• _PROBLEM STATEMENT_
Copy out each line of the data that contains "Setting".

• _SUPPLIED INFORMATION_

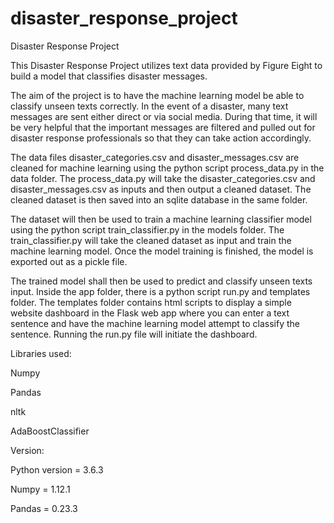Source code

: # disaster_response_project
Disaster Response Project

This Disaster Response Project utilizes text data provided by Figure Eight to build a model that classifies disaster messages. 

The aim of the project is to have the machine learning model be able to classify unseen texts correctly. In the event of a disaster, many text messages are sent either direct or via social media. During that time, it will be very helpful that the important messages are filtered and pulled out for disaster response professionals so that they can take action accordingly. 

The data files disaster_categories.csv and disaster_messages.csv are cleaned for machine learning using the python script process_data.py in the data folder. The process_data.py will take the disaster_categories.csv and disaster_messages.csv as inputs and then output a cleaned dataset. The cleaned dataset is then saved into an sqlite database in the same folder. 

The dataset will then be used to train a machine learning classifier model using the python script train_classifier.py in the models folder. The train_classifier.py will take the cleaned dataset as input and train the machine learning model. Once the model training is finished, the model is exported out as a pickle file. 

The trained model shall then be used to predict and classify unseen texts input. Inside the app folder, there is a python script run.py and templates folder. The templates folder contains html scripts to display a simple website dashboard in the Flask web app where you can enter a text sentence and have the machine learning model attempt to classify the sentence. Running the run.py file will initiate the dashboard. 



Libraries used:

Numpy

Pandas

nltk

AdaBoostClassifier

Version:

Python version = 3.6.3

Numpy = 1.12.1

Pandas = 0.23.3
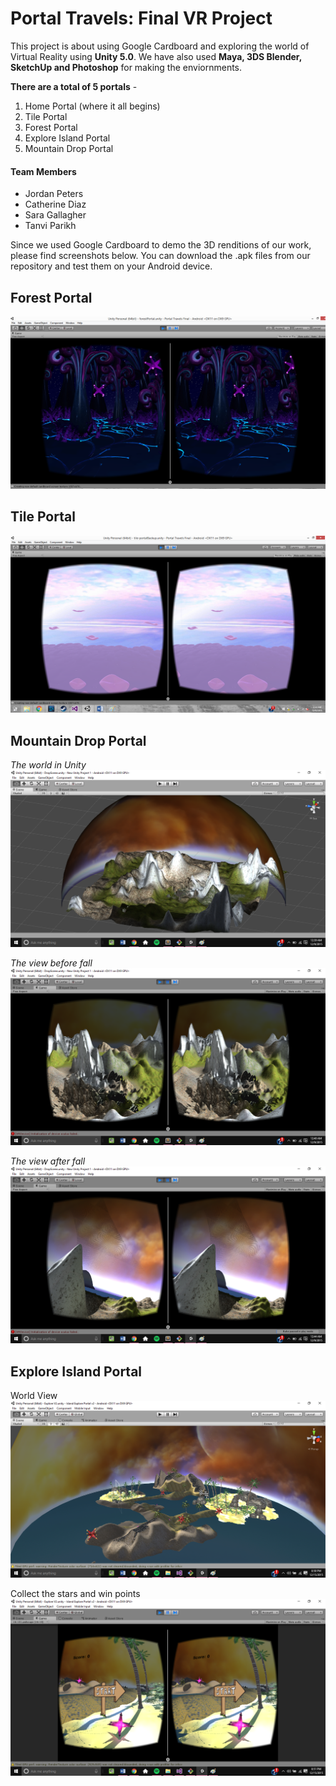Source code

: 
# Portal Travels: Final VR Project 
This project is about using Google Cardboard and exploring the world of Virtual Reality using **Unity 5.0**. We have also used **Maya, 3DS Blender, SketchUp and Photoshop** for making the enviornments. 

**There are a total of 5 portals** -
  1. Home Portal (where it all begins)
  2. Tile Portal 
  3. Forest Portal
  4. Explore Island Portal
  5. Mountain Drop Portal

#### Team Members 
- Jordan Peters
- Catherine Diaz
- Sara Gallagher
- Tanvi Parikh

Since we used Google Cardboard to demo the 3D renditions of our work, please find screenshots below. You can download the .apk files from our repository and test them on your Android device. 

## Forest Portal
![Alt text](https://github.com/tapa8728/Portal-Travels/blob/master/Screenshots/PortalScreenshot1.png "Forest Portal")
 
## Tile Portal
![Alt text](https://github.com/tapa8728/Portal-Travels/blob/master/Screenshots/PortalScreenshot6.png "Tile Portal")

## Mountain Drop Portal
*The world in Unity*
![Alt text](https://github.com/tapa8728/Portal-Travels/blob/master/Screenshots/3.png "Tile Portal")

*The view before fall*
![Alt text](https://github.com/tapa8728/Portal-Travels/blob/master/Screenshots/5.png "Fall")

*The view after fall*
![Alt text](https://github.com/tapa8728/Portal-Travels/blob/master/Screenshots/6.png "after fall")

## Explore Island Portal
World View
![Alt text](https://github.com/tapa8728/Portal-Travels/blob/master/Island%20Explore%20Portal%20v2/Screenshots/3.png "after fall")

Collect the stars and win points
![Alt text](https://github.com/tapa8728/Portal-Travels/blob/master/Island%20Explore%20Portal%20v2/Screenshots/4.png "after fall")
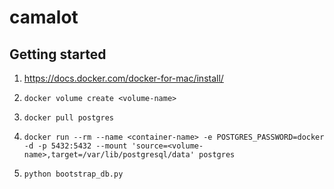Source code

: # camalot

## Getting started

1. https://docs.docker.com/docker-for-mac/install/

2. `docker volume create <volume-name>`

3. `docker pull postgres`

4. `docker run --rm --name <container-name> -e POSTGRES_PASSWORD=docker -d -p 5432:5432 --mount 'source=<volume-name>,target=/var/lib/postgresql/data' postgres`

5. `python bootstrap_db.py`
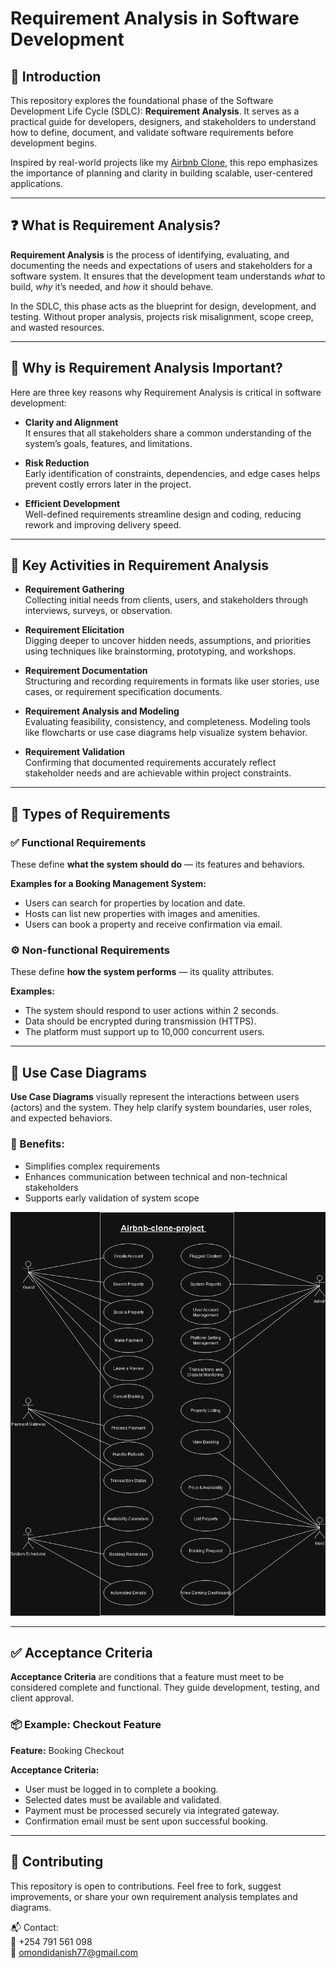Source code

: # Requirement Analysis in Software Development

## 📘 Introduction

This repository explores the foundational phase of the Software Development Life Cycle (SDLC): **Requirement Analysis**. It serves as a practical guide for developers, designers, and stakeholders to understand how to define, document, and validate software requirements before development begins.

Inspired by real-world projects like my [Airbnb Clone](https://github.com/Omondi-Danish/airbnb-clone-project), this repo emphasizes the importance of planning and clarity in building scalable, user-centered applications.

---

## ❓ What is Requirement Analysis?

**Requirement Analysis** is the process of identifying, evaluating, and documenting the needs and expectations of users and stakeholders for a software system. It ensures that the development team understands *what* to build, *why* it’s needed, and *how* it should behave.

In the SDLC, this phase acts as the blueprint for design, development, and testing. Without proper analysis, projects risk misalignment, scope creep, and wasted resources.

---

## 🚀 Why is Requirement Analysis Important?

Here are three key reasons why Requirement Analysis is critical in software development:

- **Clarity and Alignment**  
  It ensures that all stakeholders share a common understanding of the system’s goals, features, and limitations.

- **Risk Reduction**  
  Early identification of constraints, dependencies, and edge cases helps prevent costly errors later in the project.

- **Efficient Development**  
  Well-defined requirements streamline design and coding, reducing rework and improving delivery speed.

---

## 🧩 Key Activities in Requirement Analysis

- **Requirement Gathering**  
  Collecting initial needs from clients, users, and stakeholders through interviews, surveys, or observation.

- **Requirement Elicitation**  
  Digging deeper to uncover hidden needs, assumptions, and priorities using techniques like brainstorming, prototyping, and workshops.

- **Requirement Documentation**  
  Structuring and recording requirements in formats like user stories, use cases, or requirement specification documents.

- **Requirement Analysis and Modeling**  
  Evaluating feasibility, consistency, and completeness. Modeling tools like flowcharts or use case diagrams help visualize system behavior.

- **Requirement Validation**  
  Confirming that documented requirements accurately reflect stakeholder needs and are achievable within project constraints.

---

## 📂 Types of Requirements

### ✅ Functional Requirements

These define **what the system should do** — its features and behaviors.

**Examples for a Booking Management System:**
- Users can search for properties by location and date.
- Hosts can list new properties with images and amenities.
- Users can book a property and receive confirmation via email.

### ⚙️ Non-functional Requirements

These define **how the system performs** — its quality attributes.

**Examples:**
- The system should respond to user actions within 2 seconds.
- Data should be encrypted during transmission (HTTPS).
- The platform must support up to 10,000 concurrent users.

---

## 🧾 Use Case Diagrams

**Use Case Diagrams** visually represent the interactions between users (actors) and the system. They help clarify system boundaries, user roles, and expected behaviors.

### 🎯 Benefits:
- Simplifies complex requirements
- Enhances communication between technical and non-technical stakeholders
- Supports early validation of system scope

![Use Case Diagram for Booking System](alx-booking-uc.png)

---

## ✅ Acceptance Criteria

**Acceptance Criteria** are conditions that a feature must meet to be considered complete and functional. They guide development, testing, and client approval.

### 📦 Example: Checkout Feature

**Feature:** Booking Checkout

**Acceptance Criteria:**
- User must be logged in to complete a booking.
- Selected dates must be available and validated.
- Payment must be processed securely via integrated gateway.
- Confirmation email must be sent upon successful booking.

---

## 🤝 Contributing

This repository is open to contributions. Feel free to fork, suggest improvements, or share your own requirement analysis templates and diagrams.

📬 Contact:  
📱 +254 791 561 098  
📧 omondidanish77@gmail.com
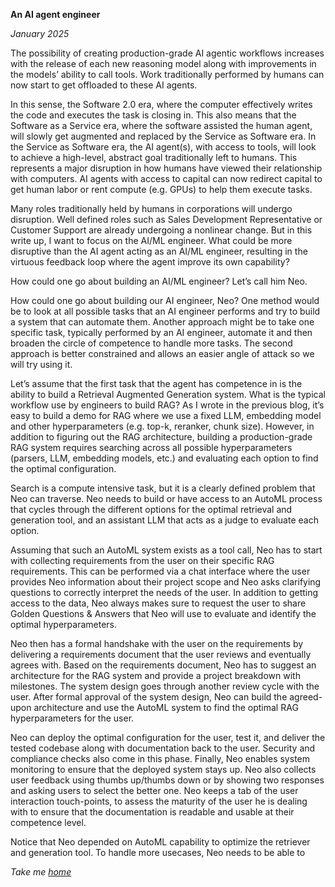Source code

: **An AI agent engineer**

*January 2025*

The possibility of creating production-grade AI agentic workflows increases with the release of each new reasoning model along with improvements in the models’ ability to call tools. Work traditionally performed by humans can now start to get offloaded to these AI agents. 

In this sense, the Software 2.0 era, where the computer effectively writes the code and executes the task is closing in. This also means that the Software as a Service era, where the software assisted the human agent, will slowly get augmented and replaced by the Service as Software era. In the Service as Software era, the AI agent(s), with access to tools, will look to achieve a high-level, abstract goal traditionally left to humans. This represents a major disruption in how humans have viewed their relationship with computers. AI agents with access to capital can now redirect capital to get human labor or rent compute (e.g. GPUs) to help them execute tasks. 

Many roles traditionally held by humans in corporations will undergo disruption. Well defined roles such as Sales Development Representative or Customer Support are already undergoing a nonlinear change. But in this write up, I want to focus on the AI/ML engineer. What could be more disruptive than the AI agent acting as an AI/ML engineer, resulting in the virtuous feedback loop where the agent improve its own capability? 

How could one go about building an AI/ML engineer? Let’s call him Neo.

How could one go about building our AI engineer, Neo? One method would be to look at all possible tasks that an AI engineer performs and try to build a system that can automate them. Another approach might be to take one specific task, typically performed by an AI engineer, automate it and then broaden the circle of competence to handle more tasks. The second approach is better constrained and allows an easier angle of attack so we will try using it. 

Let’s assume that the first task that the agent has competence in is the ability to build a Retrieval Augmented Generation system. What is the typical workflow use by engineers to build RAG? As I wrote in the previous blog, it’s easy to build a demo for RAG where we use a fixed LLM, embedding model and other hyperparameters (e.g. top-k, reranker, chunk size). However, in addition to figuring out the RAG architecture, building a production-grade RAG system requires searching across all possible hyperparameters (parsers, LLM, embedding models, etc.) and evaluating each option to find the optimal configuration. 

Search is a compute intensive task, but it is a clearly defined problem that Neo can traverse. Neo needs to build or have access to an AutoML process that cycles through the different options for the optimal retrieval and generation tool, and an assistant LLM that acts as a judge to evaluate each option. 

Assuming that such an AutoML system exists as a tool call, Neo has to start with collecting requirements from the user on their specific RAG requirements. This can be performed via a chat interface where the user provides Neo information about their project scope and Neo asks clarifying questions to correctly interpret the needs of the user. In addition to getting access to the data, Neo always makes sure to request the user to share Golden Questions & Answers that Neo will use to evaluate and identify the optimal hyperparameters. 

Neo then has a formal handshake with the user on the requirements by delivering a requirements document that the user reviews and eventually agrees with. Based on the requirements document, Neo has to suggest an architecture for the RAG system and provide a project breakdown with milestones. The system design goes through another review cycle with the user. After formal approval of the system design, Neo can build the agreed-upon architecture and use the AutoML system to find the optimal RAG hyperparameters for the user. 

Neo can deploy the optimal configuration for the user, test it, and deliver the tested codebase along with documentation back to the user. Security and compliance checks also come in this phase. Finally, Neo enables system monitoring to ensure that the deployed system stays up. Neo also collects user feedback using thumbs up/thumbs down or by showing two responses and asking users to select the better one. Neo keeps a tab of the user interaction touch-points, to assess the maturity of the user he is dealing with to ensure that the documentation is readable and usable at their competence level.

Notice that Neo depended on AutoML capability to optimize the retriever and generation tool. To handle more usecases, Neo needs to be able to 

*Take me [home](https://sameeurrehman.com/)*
--
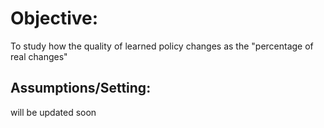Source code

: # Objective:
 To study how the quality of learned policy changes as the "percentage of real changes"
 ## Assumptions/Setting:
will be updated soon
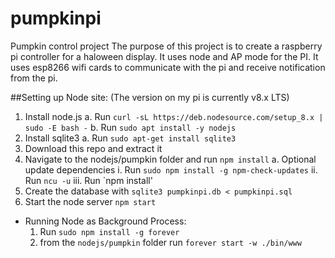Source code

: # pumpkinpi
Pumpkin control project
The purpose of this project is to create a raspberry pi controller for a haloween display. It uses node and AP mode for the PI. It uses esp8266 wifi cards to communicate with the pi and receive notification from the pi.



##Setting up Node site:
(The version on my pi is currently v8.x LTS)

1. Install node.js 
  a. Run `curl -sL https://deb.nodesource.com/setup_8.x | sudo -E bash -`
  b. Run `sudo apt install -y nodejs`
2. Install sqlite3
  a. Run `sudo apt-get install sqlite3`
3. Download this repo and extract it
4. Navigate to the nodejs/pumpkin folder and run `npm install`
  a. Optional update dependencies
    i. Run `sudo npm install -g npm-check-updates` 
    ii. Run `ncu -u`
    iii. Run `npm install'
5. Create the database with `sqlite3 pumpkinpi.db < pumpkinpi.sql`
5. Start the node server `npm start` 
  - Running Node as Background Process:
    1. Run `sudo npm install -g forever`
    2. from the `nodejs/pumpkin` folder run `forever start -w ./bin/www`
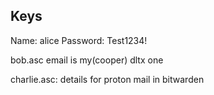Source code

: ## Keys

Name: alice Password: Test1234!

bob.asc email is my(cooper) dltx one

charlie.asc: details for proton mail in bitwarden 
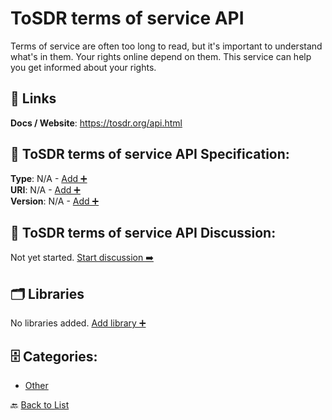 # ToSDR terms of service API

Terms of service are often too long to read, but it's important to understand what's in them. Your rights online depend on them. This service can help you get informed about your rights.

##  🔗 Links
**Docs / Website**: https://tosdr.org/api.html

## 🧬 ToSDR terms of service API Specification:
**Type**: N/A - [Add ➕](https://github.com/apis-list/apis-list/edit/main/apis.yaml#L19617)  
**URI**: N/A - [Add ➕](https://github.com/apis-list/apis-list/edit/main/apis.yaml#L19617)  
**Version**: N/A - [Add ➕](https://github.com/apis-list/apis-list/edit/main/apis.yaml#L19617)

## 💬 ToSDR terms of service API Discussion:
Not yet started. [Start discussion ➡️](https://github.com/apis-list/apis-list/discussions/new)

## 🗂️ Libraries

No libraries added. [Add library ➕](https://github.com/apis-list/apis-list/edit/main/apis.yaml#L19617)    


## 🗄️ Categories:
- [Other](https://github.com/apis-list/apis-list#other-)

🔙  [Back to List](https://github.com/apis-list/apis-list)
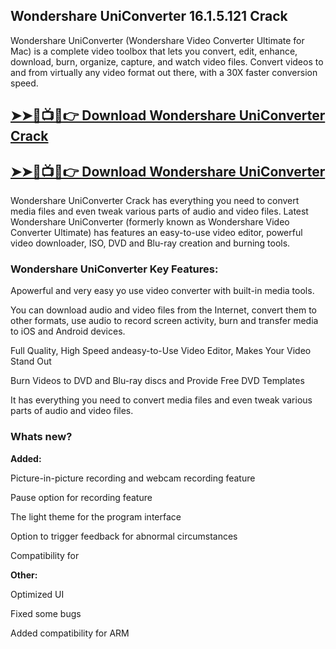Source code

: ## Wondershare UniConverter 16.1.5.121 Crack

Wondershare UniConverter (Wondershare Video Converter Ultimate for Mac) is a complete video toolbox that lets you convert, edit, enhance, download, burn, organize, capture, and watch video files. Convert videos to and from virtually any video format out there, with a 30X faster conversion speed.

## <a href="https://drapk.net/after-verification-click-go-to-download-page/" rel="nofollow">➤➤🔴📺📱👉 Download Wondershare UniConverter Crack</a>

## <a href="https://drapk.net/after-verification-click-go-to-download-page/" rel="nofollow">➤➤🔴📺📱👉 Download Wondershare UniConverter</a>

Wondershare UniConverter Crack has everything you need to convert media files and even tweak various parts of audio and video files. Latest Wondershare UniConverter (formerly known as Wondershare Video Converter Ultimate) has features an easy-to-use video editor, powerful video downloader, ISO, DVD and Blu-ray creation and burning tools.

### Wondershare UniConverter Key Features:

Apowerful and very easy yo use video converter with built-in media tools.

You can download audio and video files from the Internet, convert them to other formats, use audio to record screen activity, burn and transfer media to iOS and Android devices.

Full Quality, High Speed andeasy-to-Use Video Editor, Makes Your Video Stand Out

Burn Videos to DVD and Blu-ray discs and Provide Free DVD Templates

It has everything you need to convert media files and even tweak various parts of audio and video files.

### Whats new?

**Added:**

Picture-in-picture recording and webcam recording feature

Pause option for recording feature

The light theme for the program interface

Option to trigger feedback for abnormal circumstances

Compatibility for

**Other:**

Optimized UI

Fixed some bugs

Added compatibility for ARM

• _SOLUTION BELOW_
 ## Assumptions/Setting:
##Setting up Node site:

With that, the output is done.